Work required —
Give back, unaltered, the lines from the one with "######## DETAILS USED MODAL" to the end of the material, omitting pictures.

Dataset records —
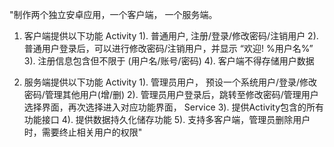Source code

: "制作两个独立安卓应用，一个客户端， 一个服务端。

1. 客户端提供以下功能 
    Activity
    1). 普通用户,  注册/登录/修改密码/注销用户
    2). 普通用户登录后，可以进行修改密码/注销用户，并显示 “欢迎! %用户名%”
    3). 注册信息包含但不限于 (用户名/账号/密码)
    4). 客户端不得存储用户数据

3. 服务端提供以下功能
    Activity
    1).  管理员用户， 预设一个系统用户/登录/修改密码/管理其他用户(增/删)
    2).  管理员用户登录后，跳转至修改密码/管理用户选择界面，再次选择进入对应功能界面，
    Service
    3).  提供Activity包含的所有功能接口
    4).  提供数据持久化储存功能
    5).  支持多客户端，管理员删除用户时，需要终止相关用户的权限"
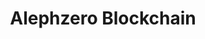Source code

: ---
layout: default
######## CARD FRONT VARIABLE
img: alephzero.png
# kind blockchain : tendermint, polkadot, ethereum, near, move.
kind_blockchain: polkadot
title: Alephzero Blockchain 
modal: azero-testnet
# status
# - finished
# - ongoing
# - cancel
# - preparations / other
status: finished
reason:

######## DETAILS USED MODAL
website: "https://alephzero.org"
event_name: "Mainnet Validator Global"
event_link:  "https://alephzero.org/blog/nomination-pools-mainnet"
node_id: "<code>5FjG4uqoHiHgrvkNRn73nkcTm3xQzdsBm6p8tZxgDBqFYbLR</code>"

######### TECHNOLOGY
os: Ubuntu 22.04
monitoring: Grafana, Prometheus, Telegraf
monitoring_pdf: RoomIT_AlephZero-Grafana.pdf
security: "Audit (Lynis and Greenbonde), Hardening CIS"
network: "Wireguard (Communication between Machine)"

######## INFRASTRUCTURE
# if kind_blockchain is tendermint,please assign  tendermint_ of value
tendermint_rpc:
tendermint_api:
tendermint_grpc:
tendermint_grpc_web:
---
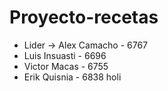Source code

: # Proyecto-recetas

- Lider -> Alex Camacho - 6767
- Luis Insuasti - 6696
- Victor Macas - 6755
- Erik Quisnia - 6838
holi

Solution —
######## DETAILS USED MODAL
website: "https://alephzero.org"
event_name: "Mainnet Validator Global"
event_link:  "https://alephzero.org/blog/nomination-pools-mainnet"
node_id: "<code>5FjG4uqoHiHgrvkNRn73nkcTm3xQzdsBm6p8tZxgDBqFYbLR</code>"

######### TECHNOLOGY
os: Ubuntu 22.04
monitoring: Grafana, Prometheus, Telegraf
monitoring_pdf: RoomIT_AlephZero-Grafana.pdf
security: "Audit (Lynis and Greenbonde), Hardening CIS"
network: "Wireguard (Communication between Machine)"

######## INFRASTRUCTURE
# if kind_blockchain is tendermint,please assign  tendermint_ of value
tendermint_rpc:
tendermint_api:
tendermint_grpc:
tendermint_grpc_web:
---
Source code

: # Proyecto-recetas

- Lider -> Alex Camacho - 6767
- Luis Insuasti - 6696
- Victor Macas - 6755
- Erik Quisnia - 6838
holi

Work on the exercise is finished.